> _What to produce_:
Up to and including the line that contains "Fill in PlatformInfo in config.plist", reproduce every line exactly, beginning with the first line below.
* * *
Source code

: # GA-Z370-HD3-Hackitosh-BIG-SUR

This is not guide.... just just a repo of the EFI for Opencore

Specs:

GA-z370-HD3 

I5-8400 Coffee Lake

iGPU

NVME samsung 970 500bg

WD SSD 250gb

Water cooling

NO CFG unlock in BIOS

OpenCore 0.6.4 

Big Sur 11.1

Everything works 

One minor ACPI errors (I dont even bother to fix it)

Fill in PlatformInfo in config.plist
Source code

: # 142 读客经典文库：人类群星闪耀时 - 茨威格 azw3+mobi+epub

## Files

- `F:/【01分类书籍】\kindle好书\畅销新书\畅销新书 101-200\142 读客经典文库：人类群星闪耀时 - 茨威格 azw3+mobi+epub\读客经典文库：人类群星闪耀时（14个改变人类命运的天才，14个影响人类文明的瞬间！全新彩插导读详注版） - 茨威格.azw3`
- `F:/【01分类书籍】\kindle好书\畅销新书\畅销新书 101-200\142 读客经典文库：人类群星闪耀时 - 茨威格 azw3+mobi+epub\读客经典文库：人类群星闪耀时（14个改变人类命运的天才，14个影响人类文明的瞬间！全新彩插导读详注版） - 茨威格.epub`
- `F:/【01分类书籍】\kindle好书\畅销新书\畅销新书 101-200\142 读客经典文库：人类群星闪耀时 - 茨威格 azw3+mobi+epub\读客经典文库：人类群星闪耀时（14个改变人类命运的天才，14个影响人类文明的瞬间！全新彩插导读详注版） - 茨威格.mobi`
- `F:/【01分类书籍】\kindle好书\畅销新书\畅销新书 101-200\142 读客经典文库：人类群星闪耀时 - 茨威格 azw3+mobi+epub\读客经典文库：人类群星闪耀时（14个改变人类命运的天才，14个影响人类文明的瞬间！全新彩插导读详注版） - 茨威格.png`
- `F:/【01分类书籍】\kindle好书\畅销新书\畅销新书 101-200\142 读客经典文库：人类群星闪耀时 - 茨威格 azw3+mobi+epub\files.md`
* * *
> _Result for this task_:
Source code

: # GA-Z370-HD3-Hackitosh-BIG-SUR

This is not guide.... just just a repo of the EFI for Opencore

Specs:

GA-z370-HD3 

I5-8400 Coffee Lake

iGPU

NVME samsung 970 500bg

WD SSD 250gb

Water cooling

NO CFG unlock in BIOS

OpenCore 0.6.4 

Big Sur 11.1

Everything works 

One minor ACPI errors (I dont even bother to fix it)

Fill in PlatformInfo in config.plist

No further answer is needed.